Required work:
Filter the records below and copy every line containing the word "display".

Source data:
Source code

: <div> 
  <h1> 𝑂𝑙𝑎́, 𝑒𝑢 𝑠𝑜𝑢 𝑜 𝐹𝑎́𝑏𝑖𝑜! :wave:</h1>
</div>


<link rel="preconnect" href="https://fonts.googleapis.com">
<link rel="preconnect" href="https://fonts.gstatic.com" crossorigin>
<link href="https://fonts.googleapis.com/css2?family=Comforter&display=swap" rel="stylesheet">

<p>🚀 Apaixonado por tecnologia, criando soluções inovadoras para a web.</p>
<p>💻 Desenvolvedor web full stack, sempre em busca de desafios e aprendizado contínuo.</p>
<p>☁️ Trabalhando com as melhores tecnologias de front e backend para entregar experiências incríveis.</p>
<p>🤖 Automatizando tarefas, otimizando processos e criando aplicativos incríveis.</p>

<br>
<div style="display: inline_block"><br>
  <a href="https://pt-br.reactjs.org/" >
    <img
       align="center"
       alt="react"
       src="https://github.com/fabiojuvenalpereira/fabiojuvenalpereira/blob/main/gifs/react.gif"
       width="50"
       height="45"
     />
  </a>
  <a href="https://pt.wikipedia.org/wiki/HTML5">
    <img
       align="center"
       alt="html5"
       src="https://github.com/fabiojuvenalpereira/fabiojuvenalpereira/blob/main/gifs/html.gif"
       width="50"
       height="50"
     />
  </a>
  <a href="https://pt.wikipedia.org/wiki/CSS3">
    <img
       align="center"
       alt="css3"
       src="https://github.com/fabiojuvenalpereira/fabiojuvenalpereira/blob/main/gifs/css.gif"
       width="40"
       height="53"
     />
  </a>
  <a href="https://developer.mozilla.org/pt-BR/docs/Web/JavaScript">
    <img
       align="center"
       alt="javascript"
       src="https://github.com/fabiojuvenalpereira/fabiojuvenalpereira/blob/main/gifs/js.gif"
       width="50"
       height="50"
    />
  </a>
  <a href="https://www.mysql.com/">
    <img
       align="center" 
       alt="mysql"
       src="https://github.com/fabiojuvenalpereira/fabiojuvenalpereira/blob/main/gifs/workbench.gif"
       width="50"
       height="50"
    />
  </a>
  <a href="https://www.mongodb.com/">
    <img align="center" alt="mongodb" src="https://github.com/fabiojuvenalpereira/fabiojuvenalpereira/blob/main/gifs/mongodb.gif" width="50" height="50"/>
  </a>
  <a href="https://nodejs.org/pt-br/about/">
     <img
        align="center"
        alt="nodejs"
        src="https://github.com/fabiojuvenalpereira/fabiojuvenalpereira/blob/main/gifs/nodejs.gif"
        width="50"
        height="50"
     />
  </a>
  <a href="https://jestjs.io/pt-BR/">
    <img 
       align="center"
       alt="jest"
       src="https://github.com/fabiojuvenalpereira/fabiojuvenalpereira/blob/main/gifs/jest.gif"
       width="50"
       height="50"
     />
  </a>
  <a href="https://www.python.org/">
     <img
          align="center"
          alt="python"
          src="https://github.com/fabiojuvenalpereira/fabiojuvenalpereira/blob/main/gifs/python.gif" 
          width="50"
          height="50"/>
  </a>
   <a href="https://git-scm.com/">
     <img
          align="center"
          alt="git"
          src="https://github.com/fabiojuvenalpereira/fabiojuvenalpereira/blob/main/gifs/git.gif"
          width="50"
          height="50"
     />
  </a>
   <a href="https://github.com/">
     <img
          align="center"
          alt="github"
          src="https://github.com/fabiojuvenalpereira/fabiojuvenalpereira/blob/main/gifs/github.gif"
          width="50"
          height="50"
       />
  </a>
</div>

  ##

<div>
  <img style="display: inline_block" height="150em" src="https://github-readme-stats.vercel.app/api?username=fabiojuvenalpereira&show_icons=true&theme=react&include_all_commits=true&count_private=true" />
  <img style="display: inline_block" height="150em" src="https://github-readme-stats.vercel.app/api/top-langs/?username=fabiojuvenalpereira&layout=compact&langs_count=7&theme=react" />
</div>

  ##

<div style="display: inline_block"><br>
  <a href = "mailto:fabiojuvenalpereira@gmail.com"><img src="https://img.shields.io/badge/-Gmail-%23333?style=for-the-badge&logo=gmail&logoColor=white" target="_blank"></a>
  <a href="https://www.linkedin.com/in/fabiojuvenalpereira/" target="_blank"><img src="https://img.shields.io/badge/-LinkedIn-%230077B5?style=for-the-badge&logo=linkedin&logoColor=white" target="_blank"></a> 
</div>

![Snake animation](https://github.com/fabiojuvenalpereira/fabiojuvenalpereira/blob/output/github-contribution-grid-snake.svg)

Result:
<link href="https://fonts.googleapis.com/css2?family=Comforter&display=swap" rel="stylesheet">
<div style="display: inline_block"><br>
  <img style="display: inline_block" height="150em" src="https://github-readme-stats.vercel.app/api?username=fabiojuvenalpereira&show_icons=true&theme=react&include_all_commits=true&count_private=true" />
  <img style="display: inline_block" height="150em" src="https://github-readme-stats.vercel.app/api/top-langs/?username=fabiojuvenalpereira&layout=compact&langs_count=7&theme=react" />
<div style="display: inline_block"><br>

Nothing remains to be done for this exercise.